To do
Start at the first line below and write out everything verbatim except the pictures.

Data supplied
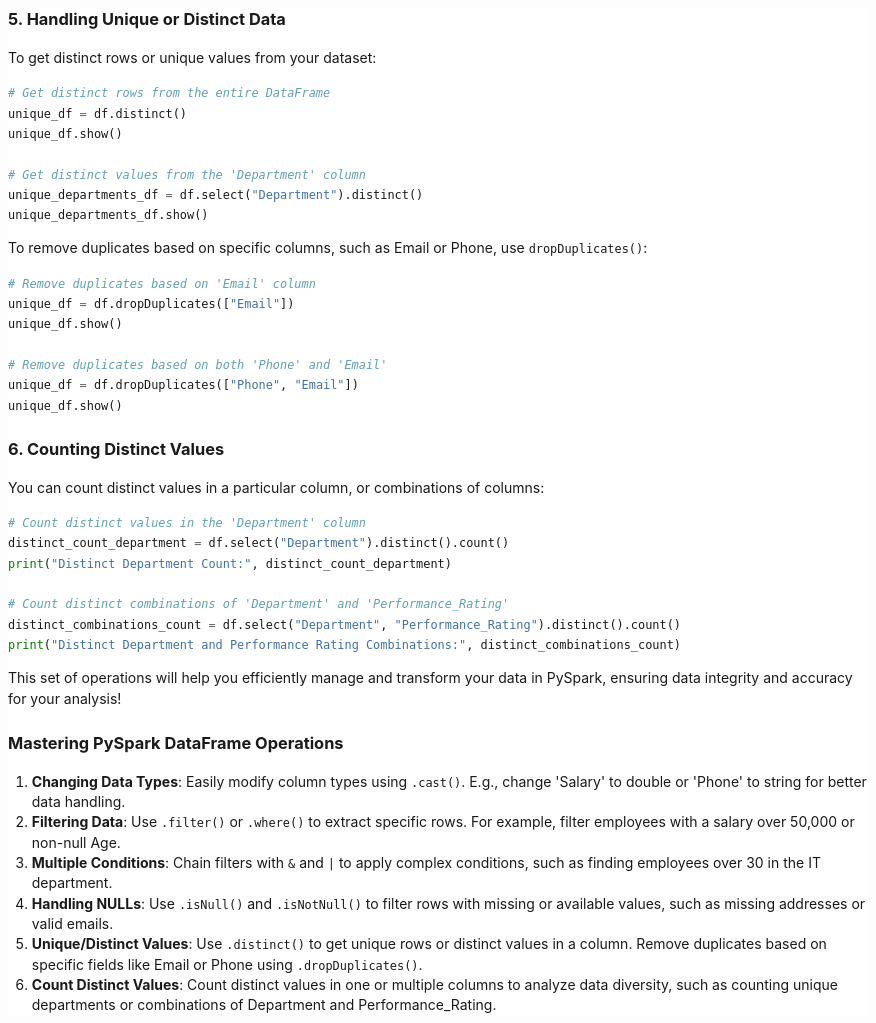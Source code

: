 ### 5. Handling Unique or Distinct Data

To get distinct rows or unique values from your dataset:

```python
# Get distinct rows from the entire DataFrame
unique_df = df.distinct()
unique_df.show()

# Get distinct values from the 'Department' column
unique_departments_df = df.select("Department").distinct()
unique_departments_df.show()
```

To remove duplicates based on specific columns, such as Email or Phone, use `dropDuplicates()`:

```python
# Remove duplicates based on 'Email' column
unique_df = df.dropDuplicates(["Email"])
unique_df.show()

# Remove duplicates based on both 'Phone' and 'Email'
unique_df = df.dropDuplicates(["Phone", "Email"])
unique_df.show()
```

### 6. Counting Distinct Values

You can count distinct values in a particular column, or combinations of columns:

```python
# Count distinct values in the 'Department' column
distinct_count_department = df.select("Department").distinct().count()
print("Distinct Department Count:", distinct_count_department)

# Count distinct combinations of 'Department' and 'Performance_Rating'
distinct_combinations_count = df.select("Department", "Performance_Rating").distinct().count()
print("Distinct Department and Performance Rating Combinations:", distinct_combinations_count)
```

This set of operations will help you efficiently manage and transform your data in PySpark, ensuring data integrity and accuracy for your analysis!

### Mastering PySpark DataFrame Operations

1. **Changing Data Types**: Easily modify column types using `.cast()`. E.g., change 'Salary' to double or 'Phone' to string for better data handling.
2. **Filtering Data**: Use `.filter()` or `.where()` to extract specific rows. For example, filter employees with a salary over 50,000 or non-null Age.
3. **Multiple Conditions**: Chain filters with `&` and `|` to apply complex conditions, such as finding employees over 30 in the IT department.
4. **Handling NULLs**: Use `.isNull()` and `.isNotNull()` to filter rows with missing or available values, such as missing addresses or valid emails.
5. **Unique/Distinct Values**: Use `.distinct()` to get unique rows or distinct values in a column. Remove duplicates based on specific fields like Email or Phone using `.dropDuplicates()`.
6. **Count Distinct Values**: Count distinct values in one or multiple columns to analyze data diversity, such as counting unique departments or combinations of Department and Performance_Rating.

Output
Source code

: ### 5. Handling Unique or Distinct Data

To get distinct rows or unique values from your dataset:

```python
# Get distinct rows from the entire DataFrame
unique_df = df.distinct()
unique_df.show()

# Get distinct values from the 'Department' column
unique_departments_df = df.select("Department").distinct()
unique_departments_df.show()
```

To remove duplicates based on specific columns, such as Email or Phone, use `dropDuplicates()`:

```python
# Remove duplicates based on 'Email' column
unique_df = df.dropDuplicates(["Email"])
unique_df.show()

# Remove duplicates based on both 'Phone' and 'Email'
unique_df = df.dropDuplicates(["Phone", "Email"])
unique_df.show()
```

### 6. Counting Distinct Values

You can count distinct values in a particular column, or combinations of columns:

```python
# Count distinct values in the 'Department' column
distinct_count_department = df.select("Department").distinct().count()
print("Distinct Department Count:", distinct_count_department)

# Count distinct combinations of 'Department' and 'Performance_Rating'
distinct_combinations_count = df.select("Department", "Performance_Rating").distinct().count()
print("Distinct Department and Performance Rating Combinations:", distinct_combinations_count)
```

This set of operations will help you efficiently manage and transform your data in PySpark, ensuring data integrity and accuracy for your analysis!

### Mastering PySpark DataFrame Operations

1. **Changing Data Types**: Easily modify column types using `.cast()`. E.g., change 'Salary' to double or 'Phone' to string for better data handling.
2. **Filtering Data**: Use `.filter()` or `.where()` to extract specific rows. For example, filter employees with a salary over 50,000 or non-null Age.
3. **Multiple Conditions**: Chain filters with `&` and `|` to apply complex conditions, such as finding employees over 30 in the IT department.
4. **Handling NULLs**: Use `.isNull()` and `.isNotNull()` to filter rows with missing or available values, such as missing addresses or valid emails.
5. **Unique/Distinct Values**: Use `.distinct()` to get unique rows or distinct values in a column. Remove duplicates based on specific fields like Email or Phone using `.dropDuplicates()`.
6. **Count Distinct Values**: Count distinct values in one or multiple columns to analyze data diversity, such as counting unique departments or combinations of Department and Performance_Rating.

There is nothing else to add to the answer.